My topic today is music competitions. Although a relatively recent phenomena in a large scale, we know that even Paganini took part in musical duels. I guess a few fiddlers of his day thought that the Little Pagan was all fingers but lacked a beautiful tone. Based on writings from those days the opinions of the audiences were split: other violinists obviously couldn’t reproduce the pyrotechnics of the Italian, but many listeners preferred the beauty of sound and musicality of the others. This already indicates how difficult it is to judge musical skills, or those in any other art form. Today’s audiences often go wild after a soloist plays a virtuoso piece at a breakneck speed. I have taught the Sibelius violin concerto to quite a few during this past year. That work was not at all popular after its creation, and it took the much-faster-than-intended tempi of Jascha Heifetz to turn the concerto into the popular choice it is today. Sibelius was quite upset by this reinterpretation and told Heifetz this to his face when the two men finally met a few years before the composer’s death. When asked whose recording he liked the best, Sibelius without any hesitation answered “Oistrakh”. And what was the reason? He played the last movement the slowest, but even then too fast. If music only could be judged as simply as an athletic event, then one would only need a stopwatch and perhaps penalty seconds would be added for wrong notes.

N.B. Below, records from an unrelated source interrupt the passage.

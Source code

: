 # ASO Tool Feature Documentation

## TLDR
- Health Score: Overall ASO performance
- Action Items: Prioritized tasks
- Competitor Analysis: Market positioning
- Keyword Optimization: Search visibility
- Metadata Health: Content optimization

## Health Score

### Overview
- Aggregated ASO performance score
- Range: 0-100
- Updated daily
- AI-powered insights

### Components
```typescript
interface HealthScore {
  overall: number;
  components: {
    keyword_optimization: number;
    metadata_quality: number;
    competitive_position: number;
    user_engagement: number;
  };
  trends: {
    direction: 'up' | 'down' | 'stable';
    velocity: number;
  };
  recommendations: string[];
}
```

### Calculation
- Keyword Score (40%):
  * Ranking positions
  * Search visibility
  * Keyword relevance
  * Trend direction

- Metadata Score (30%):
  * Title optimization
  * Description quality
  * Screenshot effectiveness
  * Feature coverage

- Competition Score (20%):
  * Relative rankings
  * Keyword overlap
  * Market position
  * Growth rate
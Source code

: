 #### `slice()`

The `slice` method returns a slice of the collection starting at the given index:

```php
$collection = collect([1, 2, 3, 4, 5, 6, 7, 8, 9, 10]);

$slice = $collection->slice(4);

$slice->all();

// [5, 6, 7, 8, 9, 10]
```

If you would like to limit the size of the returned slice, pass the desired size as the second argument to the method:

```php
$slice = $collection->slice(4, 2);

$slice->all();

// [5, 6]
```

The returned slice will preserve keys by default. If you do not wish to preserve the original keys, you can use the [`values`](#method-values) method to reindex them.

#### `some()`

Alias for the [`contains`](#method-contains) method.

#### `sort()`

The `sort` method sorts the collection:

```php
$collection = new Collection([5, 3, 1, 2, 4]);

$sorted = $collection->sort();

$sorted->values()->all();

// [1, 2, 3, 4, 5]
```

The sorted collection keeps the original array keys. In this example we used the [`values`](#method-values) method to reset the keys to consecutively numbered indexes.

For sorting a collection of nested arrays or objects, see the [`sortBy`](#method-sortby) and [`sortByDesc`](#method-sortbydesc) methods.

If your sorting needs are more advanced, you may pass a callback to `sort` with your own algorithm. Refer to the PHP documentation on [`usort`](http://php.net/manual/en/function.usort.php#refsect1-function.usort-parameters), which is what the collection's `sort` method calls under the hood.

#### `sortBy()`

There was a time when mature artists would compete against each other. In one such contest Ginette Neveu beat David Oistrakh. He in turn won the next time and Ricardo Odnoposoff got the second prize. In that last match Oistrakh wanted to shake hands with the silver medalist, but the latter felt so strongly that he should have won and turned his back to the winner on the stage. This move is said to have destroyed Odnoposoff’s career. Of course he played all over the globe but many of those engagements were in smaller and less important cities. Yet his playing was as good as anyone’s and never ceased to amaze me with its perfection and beauty when I studied with him. After the 1950s and -60s the number of competitions mushroomed and winning one was no longer an automatic ticket to a career, although in short term it meant quite a few solo opportunities. Doing well in one usually required at least one teacher sitting in the jury; this is still the case today, unfortunately.
Just a few days ago another piano competition, the Maj Lind, was held in Finland. Originally meant as a domestic affair, it was transformed into an international one some years ago. I didn’t hear any of the performances over the Internet as the Finnish Radio Co. had to stop broadcasting music in this manner, due to excessive royalty demands. However, I understand that the Russian winner Sofya Gulyak was quite impressive, especially in the final round with her Rachmaninov third concerto. Based on the photo, Ms. Gulyak may not be in the “eye candy” category but her inner beauty must have impressed both the judges and audience members. Aforementioned Ms. Neveu was supposedly so unglamorous that people in the hall laughed out loud when she first appeared, yet everybody was quickly spellbound as soon as she started playing.
Music competitions come in many forms and seem to be especially popular with Asian students and/or their parents. Reading about the fierce competing in the final school exams in China makes one understand this trait better, as scoring higher than others is essential to be able to enter one of the better universities and thus a key to a successful life. Tutors have been busy all year and often no expense has been spared. Students have been given oxygen treatments and placed in fancy hotels to improve their chances. Even high tech cheating has been discovered, with communication devices hidden in shoes or clothing. Here in the States many competitions are more low key and often also unfair. I had a student submit a required compact disc to a community orchestra and he was selected as one of the finalists. On the day of the finals Mother Nature was playing one of her tricks and the event had to be postponed due to adverse weather. A new date was to be announced shortly. However, the hopeful finalists ended up getting a letter saying that the orchestra’s conductor had decided to select a winner based on the recordings. Surprise, surprise: the first prize and the solo opportunity went to an offspring of another baton-wielder in town. One will never know if this young instrumentalist deserved to win; perhaps in this case the most money was spent on editing the recording to be note-perfect, or if this was just a blatant case of brown-nosing. For that matter I could have played for my student, but might have been pitted against a Yo-Yo Ma. Had the orchestra just hired this youngster to play, there would have been none of the hurt feelings and question marks.
Running for an office is a political competition, and an unfair one since it is intended only for the rich. No matter how brilliantly someone thinks and how fabulous his/her ideas are, all that is meaningless unless there are big bucks involved. It would be sad indeed if this form of our “free democratic system” finds its way into the politics of music and the arts.